━━━ The data
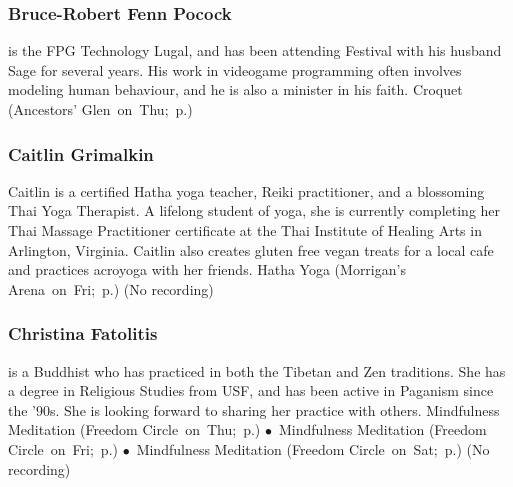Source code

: \vspace{6pt}

\subsubsection{Bruce-Robert Fenn Pocock} %
{  \small  is the FPG Technology Lugal, and has been attending Festival with his husband Sage for several years. His work in videogame programming often involves modeling human behaviour, and he is also a minister in his faith. } %
\hspace{2em} {\footnotesize Croquet (Ancestors' Glen~on~Thu;~p.\pageref{Thu-Croquet})}

\vspace{6pt}

\subsubsection{Caitlin Grimalkin} %
{  \small  Caitlin is a certified Hatha yoga teacher, Reiki practitioner, and a blossoming Thai Yoga Therapist. A lifelong student of yoga, she is currently completing her Thai Massage Practitioner certificate at the Thai Institute of Healing Arts in Arlington, Virginia. Caitlin also creates gluten free vegan treats for a local cafe and practices acroyoga with her friends. } %
\hspace{2em} {\footnotesize Hatha Yoga (Morrigan's Arena~on~Fri;~p.\pageref{Fri-Caitlin1})}
 {\small (No recording)} 

\vspace{6pt}

\subsubsection{Christina Fatolitis} %
{  \small  is a Buddhist who has practiced in both the Tibetan and Zen traditions. She has a degree in Religious Studies from USF, and has been active in Paganism since the '90s. She is looking forward to sharing her practice with others.  } %
\hspace{2em} {\footnotesize Mindfulness Meditation (Freedom Circle~on~Thu;~p.\pageref{Thu-Fatolitis1}) $\bullet$~Mindfulness Meditation (Freedom Circle~on~Fri;~p.\pageref{Fri-Fatolitis2}) $\bullet$~Mindfulness Meditation (Freedom Circle~on~Sat;~p.\pageref{Sat-Fatolitis3})}
 {\small (No recording)} 

\vspace{6pt}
━━━━━━
- **Try it**
Scan the records for the string "with". Copy each line in which it appears.

- **Your response**
{  \small  is the FPG Technology Lugal, and has been attending Festival with his husband Sage for several years. His work in videogame programming often involves modeling human behaviour, and he is also a minister in his faith. } %
{  \small  Caitlin is a certified Hatha yoga teacher, Reiki practitioner, and a blossoming Thai Yoga Therapist. A lifelong student of yoga, she is currently completing her Thai Massage Practitioner certificate at the Thai Institute of Healing Arts in Arlington, Virginia. Caitlin also creates gluten free vegan treats for a local cafe and practices acroyoga with her friends. } %
{  \small  is a Buddhist who has practiced in both the Tibetan and Zen traditions. She has a degree in Religious Studies from USF, and has been active in Paganism since the '90s. She is looking forward to sharing her practice with others.  } %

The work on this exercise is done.